[Start of Attachment]

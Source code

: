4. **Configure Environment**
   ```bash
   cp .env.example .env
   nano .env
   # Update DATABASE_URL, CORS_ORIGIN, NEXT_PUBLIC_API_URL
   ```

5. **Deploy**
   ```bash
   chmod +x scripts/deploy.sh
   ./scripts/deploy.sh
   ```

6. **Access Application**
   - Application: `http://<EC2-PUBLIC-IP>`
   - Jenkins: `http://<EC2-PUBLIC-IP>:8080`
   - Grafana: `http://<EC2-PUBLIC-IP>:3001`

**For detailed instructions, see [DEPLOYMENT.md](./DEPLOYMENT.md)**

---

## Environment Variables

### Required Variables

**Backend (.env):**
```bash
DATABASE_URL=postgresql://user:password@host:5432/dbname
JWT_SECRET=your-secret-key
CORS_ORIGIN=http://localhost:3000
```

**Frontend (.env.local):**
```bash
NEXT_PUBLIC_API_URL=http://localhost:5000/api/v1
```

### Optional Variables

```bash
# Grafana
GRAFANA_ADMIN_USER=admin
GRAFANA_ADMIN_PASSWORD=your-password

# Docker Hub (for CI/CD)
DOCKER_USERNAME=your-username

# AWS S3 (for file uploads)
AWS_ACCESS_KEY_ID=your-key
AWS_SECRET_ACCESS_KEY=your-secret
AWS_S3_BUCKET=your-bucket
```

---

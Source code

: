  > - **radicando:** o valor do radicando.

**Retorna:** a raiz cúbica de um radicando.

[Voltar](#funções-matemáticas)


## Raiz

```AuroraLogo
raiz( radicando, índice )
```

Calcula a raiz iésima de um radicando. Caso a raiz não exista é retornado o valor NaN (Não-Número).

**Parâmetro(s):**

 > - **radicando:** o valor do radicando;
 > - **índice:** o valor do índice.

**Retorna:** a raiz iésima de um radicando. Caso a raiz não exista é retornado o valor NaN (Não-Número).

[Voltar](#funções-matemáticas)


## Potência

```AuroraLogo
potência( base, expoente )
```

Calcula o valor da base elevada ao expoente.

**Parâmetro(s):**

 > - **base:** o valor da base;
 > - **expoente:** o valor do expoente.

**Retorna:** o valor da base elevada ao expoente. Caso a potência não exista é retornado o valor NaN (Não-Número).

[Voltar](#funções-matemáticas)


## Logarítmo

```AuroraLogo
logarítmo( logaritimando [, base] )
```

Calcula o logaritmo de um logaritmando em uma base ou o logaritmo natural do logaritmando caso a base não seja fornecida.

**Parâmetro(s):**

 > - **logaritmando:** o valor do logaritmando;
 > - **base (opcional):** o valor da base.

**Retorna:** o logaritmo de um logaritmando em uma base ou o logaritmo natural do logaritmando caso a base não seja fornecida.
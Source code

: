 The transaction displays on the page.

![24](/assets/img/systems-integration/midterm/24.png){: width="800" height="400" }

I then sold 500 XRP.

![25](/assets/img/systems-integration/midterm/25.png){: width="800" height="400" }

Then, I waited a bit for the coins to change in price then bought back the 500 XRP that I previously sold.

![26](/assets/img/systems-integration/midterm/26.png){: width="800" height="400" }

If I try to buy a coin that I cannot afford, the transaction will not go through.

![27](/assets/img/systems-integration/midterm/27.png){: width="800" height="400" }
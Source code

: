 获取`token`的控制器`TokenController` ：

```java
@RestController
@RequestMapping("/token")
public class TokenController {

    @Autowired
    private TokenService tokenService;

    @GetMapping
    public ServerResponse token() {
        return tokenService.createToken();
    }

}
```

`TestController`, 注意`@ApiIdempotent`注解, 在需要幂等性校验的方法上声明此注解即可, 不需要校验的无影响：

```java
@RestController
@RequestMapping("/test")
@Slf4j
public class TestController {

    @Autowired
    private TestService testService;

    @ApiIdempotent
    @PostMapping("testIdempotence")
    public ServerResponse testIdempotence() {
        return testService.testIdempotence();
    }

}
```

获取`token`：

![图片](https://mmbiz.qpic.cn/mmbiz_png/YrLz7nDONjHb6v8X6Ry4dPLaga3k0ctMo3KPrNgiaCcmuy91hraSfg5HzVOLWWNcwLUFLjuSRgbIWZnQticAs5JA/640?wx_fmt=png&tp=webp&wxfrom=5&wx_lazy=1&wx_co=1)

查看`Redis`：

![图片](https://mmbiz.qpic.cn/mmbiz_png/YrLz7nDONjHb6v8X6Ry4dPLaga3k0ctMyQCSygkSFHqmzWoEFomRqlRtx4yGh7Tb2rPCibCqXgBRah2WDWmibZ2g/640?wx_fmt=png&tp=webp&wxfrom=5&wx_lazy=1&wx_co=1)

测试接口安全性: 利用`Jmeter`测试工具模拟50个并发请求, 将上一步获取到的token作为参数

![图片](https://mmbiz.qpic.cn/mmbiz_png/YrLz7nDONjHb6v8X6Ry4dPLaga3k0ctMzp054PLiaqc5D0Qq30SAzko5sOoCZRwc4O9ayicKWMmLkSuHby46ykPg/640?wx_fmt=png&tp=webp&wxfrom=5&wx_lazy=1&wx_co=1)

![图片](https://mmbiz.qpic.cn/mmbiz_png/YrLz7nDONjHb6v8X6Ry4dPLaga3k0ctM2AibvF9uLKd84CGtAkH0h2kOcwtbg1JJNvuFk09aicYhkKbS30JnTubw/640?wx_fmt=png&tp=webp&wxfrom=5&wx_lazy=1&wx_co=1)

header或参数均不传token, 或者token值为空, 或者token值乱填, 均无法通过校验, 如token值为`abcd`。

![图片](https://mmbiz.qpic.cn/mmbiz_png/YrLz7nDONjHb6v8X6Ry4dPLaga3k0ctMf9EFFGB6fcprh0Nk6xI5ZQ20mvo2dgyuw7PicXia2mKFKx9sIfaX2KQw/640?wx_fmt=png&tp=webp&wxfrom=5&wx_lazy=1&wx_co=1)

[End of Attachment]

# TASK GOAL
Among the lines above, return those that contain the string "localhost".

# SOLVED EXERCISE
CORS_ORIGIN=http://localhost:3000
NEXT_PUBLIC_API_URL=http://localhost:5000/api/v1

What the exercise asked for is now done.